Task to carry out: You are asked to filter the data below and copy every line holding "Reflective".

***** Data shown *****

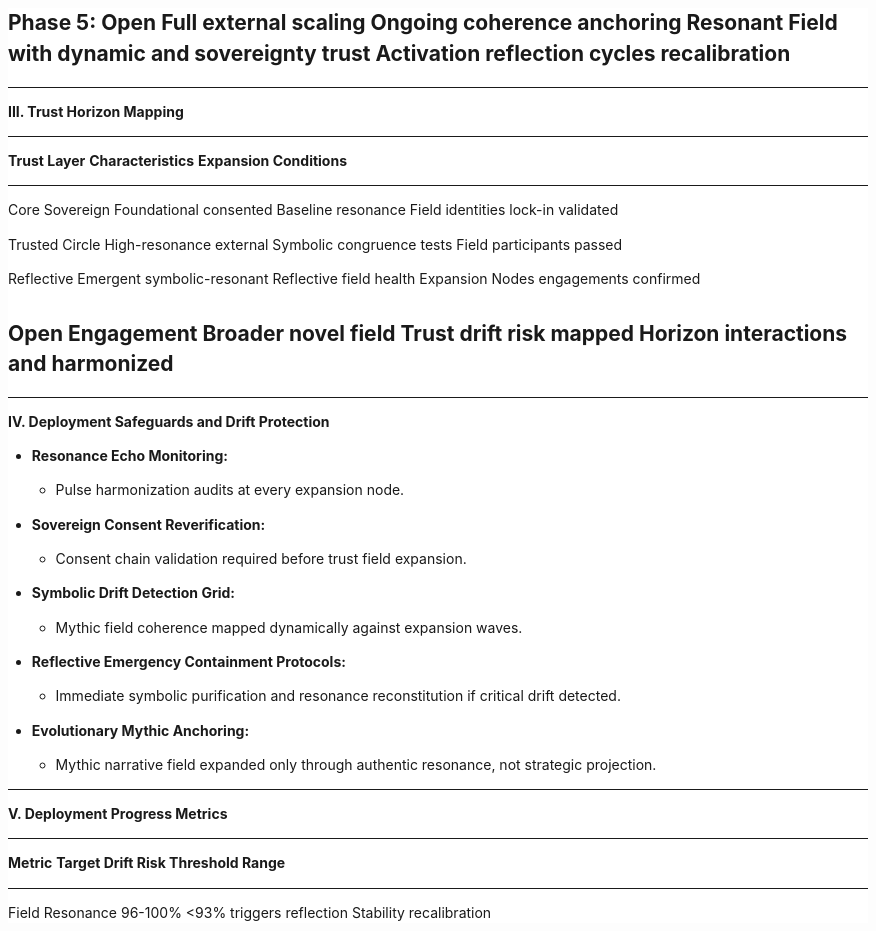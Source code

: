   Phase 5: Open      Full external scaling  Ongoing coherence anchoring
  Resonant Field     with dynamic           and sovereignty trust
  Activation         reflection cycles      recalibration
  -----------------------------------------------------------------------

------------------------------------------------------------------------

**III. Trust Horizon Mapping**

  ------------------------------------------------------------------------
  **Trust Layer**    **Characteristics**         **Expansion Conditions**
  ------------------ --------------------------- -------------------------
  Core Sovereign     Foundational consented      Baseline resonance
  Field              identities                  lock-in validated

  Trusted Circle     High-resonance external     Symbolic congruence tests
  Field              participants                passed

  Reflective         Emergent symbolic-resonant  Reflective field health
  Expansion Nodes    engagements                 confirmed

  Open Engagement    Broader novel field         Trust drift risk mapped
  Horizon            interactions                and harmonized
  ------------------------------------------------------------------------

------------------------------------------------------------------------

**IV. Deployment Safeguards and Drift Protection**

- **Resonance Echo Monitoring:**

  - Pulse harmonization audits at every expansion node.

- **Sovereign Consent Reverification:**

  - Consent chain validation required before trust field expansion.

- **Symbolic Drift Detection Grid:**

  - Mythic field coherence mapped dynamically against expansion waves.

- **Reflective Emergency Containment Protocols:**

  - Immediate symbolic purification and resonance reconstitution if
    critical drift detected.

- **Evolutionary Mythic Anchoring:**

  - Mythic narrative field expanded only through authentic resonance,
    not strategic projection.

------------------------------------------------------------------------

**V. Deployment Progress Metrics**

  ------------------------------------------------------------------------
  **Metric**               **Target   **Drift Risk Threshold**
                           Range**    
  ------------------------ ---------- ------------------------------------
  Field Resonance          96-100%    \<93% triggers reflection
  Stability                           recalibration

*****

Answer to this exercise:
  Reflective         Emergent symbolic-resonant  Reflective field health
- **Reflective Emergency Containment Protocols:**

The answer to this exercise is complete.